In this space I wrote an article about recency bias not that long ago. Recency bias says that we place too much focus on what has just happened and not enough importance on overall track records.
With Brandon Myers we had several weeks of about 50 receiving yards or so followed by an amazing output (14 receptions!) in week 13. We take this information and say that he is a guy that has been getting his quarterback's attention this year and is finally breaking through. Why would they go away from him in week 14? Right?
The problem is that Myers has been in the NFL for four years now and we aren't factoring in his first three years but rather just this year. There have to be reasons why he was basically unknown coming into 2012. Perhaps he is a big target with good hands, but he lacks lateral quickness or the ability to create separation from linebackers. I don't know that that is the case, but I would assume that there is some reason why he was invisible for his first three years in the league.
Let's say for a moment that the description I just wrote two sentences ago is accurate. If true, he is a guy that can catch a team (like the Browns in week 13) off-guard and amass great stats with a large number of targets. If the opponent does fail to game-plan for him he can find some space and do some damage.
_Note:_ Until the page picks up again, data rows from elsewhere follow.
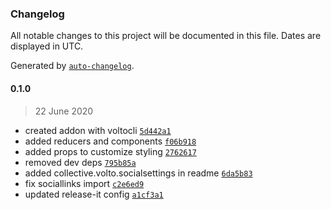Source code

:### Changelog

All notable changes to this project will be documented in this file. Dates are displayed in UTC.

Generated by [`auto-changelog`](https://github.com/CookPete/auto-changelog).


#### 0.1.0

> 22 June 2020

- created addon with voltocli [`5d442a1`](https://github.com/collective/volto-social-settings/commit/5d442a1a2fb5b427caba0a4bd07130602ec35def)
- added reducers and components [`f06b918`](https://github.com/collective/volto-social-settings/commit/f06b918275cd5c14465a454735fba5a8b6066418)
- added props to customize styling [`2762617`](https://github.com/collective/volto-social-settings/commit/2762617e92314209001852d09c69b2d74894e126)
- removed dev deps [`795b85a`](https://github.com/collective/volto-social-settings/commit/795b85a66843f4e216810390f33b30cd14ea0b65)
- added collective.volto.socialsettings in readme [`6da5b83`](https://github.com/collective/volto-social-settings/commit/6da5b83065814a42a01a187aa6712626fc43e85d)
- fix sociallinks import [`c2e6ed9`](https://github.com/collective/volto-social-settings/commit/c2e6ed9ae5c55b5964027c2ff150238b35fab11f)
- updated release-it config [`a1cf3a1`](https://github.com/collective/volto-social-settings/commit/a1cf3a131eb220da4cb5993fe0f288faaa40d89a)
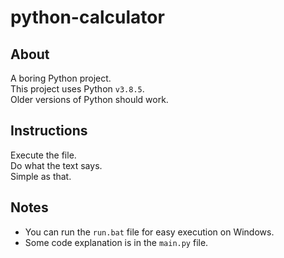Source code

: # python-calculator
## About
A boring Python project.\
This project uses Python `v3.8.5`.\
Older versions of Python should work.
## Instructions
Execute the file.\
Do what the text says.\
Simple as that.
## Notes
- You can run the `run.bat` file for easy execution on Windows.
- Some code explanation is in the `main.py` file.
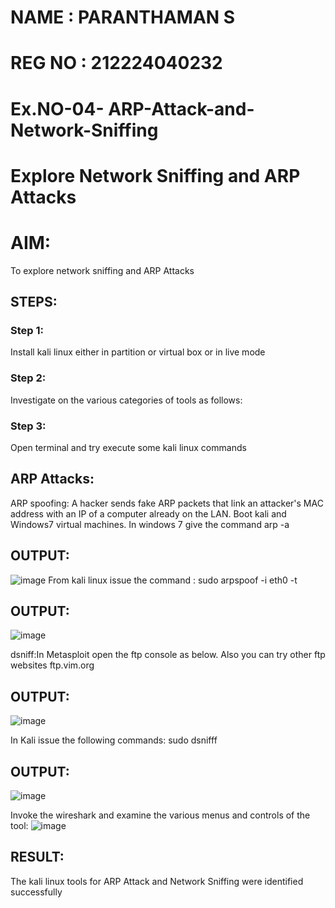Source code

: # NAME   : PARANTHAMAN S
# REG NO : 212224040232
# Ex.NO-04- ARP-Attack-and-Network-Sniffing
# Explore Network Sniffing and ARP Attacks

# AIM:

To explore network sniffing and ARP Attacks

## STEPS:

### Step 1:

Install kali linux either in partition or virtual box or in live mode

### Step 2:

Investigate on the various categories of tools as follows:


### Step 3:
Open terminal and try execute some kali linux commands

## ARP Attacks:  
ARP spoofing: A hacker sends fake ARP packets that link an attacker's MAC address with an IP of a computer already on the LAN. 
Boot kali and Windows7 virtual machines.
In windows 7 give the command arp -a
## OUTPUT:
![image](https://github.com/user-attachments/assets/240d7126-27ca-4a1e-9090-b26609897be9)
From kali linux issue the command : sudo arpspoof -i eth0 -t


## OUTPUT:
![image](https://github.com/user-attachments/assets/4608a842-86e7-4b95-82c2-8f7ec470f038)


dsniff:In Metasploit open the ftp console as below. Also you can try other ftp websites ftp.vim.org


## OUTPUT:
![image](https://github.com/user-attachments/assets/f8ffa4a7-9b3d-4b74-b641-2c392b78a74f)




In Kali issue the following commands: sudo dsnifff


## OUTPUT:
![image](https://github.com/user-attachments/assets/70052e7a-ef74-4ec9-a46f-2fefd915f6af)



Invoke the wireshark and examine the various menus  and controls of the tool:
![image](https://github.com/user-attachments/assets/60ccccfa-a535-494e-bf93-30bdf93523dc)


## RESULT:
The kali linux tools for ARP Attack and Network Sniffing were identified successfully
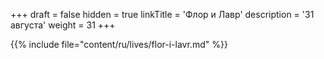 +++
draft = false
hidden = true
linkTitle = 'Флор и Лавр'
description = '31 августа'
weight = 31
+++

{{% include file="content/ru/lives/flor-i-lavr.md" %}}
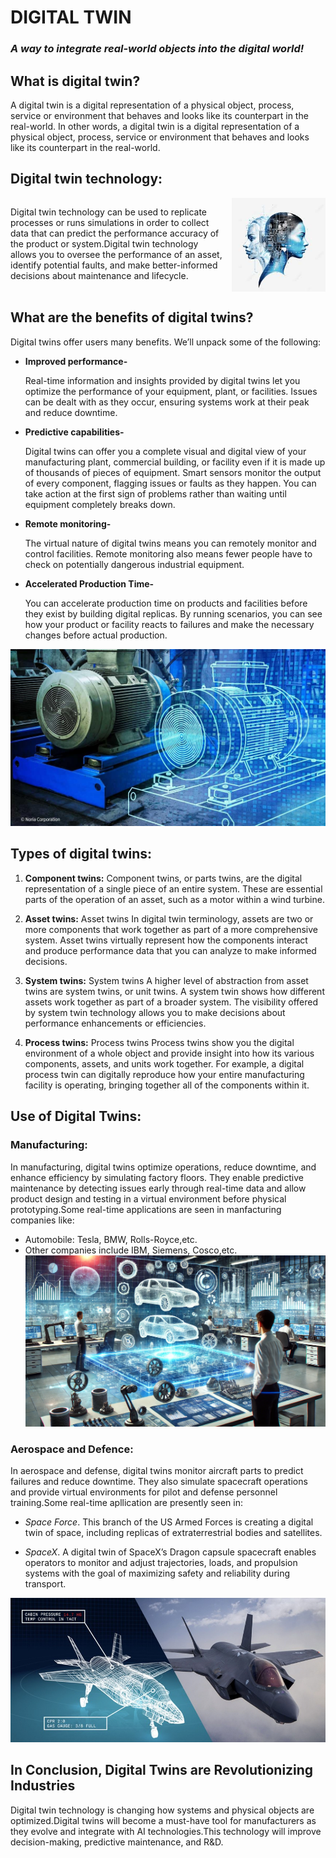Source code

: # **DIGITAL TWIN**
### *A way to integrate real-world objects into the digital world!*
## What is digital twin?
 A digital twin is a digital representation of a physical object, process, service or environment that behaves and looks like its counterpart in the real-world. In other words, a digital twin is a digital representation of a physical object, process, service or environment that behaves and looks like its counterpart in the real-world.
## Digital twin technology:


<div style="display: flex; align-items: left;">
  <div style="flex: 1;">
    
   Digital twin technology can be used to replicate processes or runs simulations in order to collect data that can predict the performance accuracy of the product or system.Digital twin technology allows you to oversee the performance of an asset, identify potential faults, and make better-informed decisions about maintenance and lifecycle.
  </div>
  <div>
  
<img src="download.jpg" alt="Description" style="float: right; margin-left: 10px; width: 150px;">
</div>
</div>
 
## What are the benefits of digital twins?
Digital twins offer users many benefits. We’ll unpack some of the following:

-  **Improved performance-** </span>

   Real-time information and insights provided by digital twins let you optimize the performance of your equipment, plant, or facilities. Issues can be dealt with as they occur, ensuring systems work at their peak and reduce downtime.

- **Predictive capabilities-** </span>

  Digital twins can offer you a complete visual and digital view of your manufacturing plant, commercial building, or facility even if it is made up of thousands of pieces of equipment. Smart sensors monitor the output of every component, flagging issues or faults as they happen. You can take action at the first sign of problems rather than waiting until equipment completely breaks down.

- **Remote monitoring-** </span>

  The virtual nature of digital twins means you can remotely monitor and control facilities. Remote monitoring also means fewer people have to check on potentially dangerous industrial equipment.

-  **Accelerated Production Time-** </span>

    You can accelerate production time on products and facilities before they exist by building digital replicas. By running scenarios, you can see how your product or facility reacts to failures and make the necessary changes before actual production.
    
![Image](1690978740663.jpg)

## Types of digital twins: 

1.  **Component twins:**  </span>
 Component twins, or parts twins, are the digital representation of a single piece of an entire system. These are essential parts of the operation of an asset, such as a motor within a wind turbine.

2. **Asset twins:** </span>Asset twins
 In digital twin terminology, assets are two or more components that work together as part of a more comprehensive system. Asset twins virtually represent how the components interact and produce performance data that you can analyze to make informed decisions.

3. **System twins:** </span>System twins
 A higher level of abstraction from asset twins are system twins, or unit twins. A system twin shows how different assets work together as part of a broader system. The visibility offered by system twin technology allows you to make decisions about performance enhancements or efficiencies.

4.  **Process twins:** </span>Process twins
 Process twins show you the digital environment of a whole object and provide insight into how its various components, assets, and units work together. For example, a digital process twin can digitally reproduce how your entire manufacturing facility is operating, bringing together all of the components within it.

 ## Use of Digital Twins:

### Manufacturing:

  In manufacturing, digital twins optimize operations, reduce downtime, and enhance efficiency by simulating factory floors. They enable predictive maintenance by detecting issues early through real-time data and allow product design and testing in a virtual environment before physical prototyping.Some real-time applications are seen in manfacturing companies like:

  - Automobile: Tesla, BMW, Rolls-Royce,etc.
  - Other companies include IBM, Siemens, Cosco,etc.
  ![Image](1722025948155.png)


### Aerospace and Defence:

  In aerospace and defense, digital twins monitor aircraft parts to predict failures and reduce downtime. They also simulate spacecraft operations and provide virtual environments for pilot and defense personnel training.Some real-time apllication are presently seen in:

 - *Space Force*. This branch of the US Armed Forces is creating a digital twin of space, including replicas of extraterrestrial bodies and satellites.

 - *SpaceX*. A digital twin of SpaceX’s Dragon capsule spacecraft enables operators to monitor and adjust trajectories, loads, and propulsion systems with the goal of maximizing safety and reliability during transport.

 ![Image](space.jpg)
  
  ## In Conclusion, Digital Twins are Revolutionizing Industries
  Digital twin technology is changing how systems and physical objects are optimized.Digital twins will become a must-have tool for manufacturers as they evolve and integrate with AI technologies.This technology will improve decision-making, predictive maintenance, and R&D.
However, what if a team (like the Broncos in week 14) does game-plan for him? And, what if that team happens to have very quick linebackers? Well, in that case, if the description above is accurate Myers will have trouble finding space in which he can operate and the quarterback won't look for him.
If all of this is true, we should have identified Myers as clear-cut game-planning target by a pretty strong defense with good linebackers. His explosion in week 13 left him vulnerable in week 14 and therefore a poor start.
Look, if he was Tony Gonzalez you'd have a better understanding of how he would react to the game-planning. But with Myers there is insufficient data. The best prediction should have been that he would be taken out of the game by Denver. I should have seen it coming, but I didn't and now I've got to play catch-up in a few of my playoffs.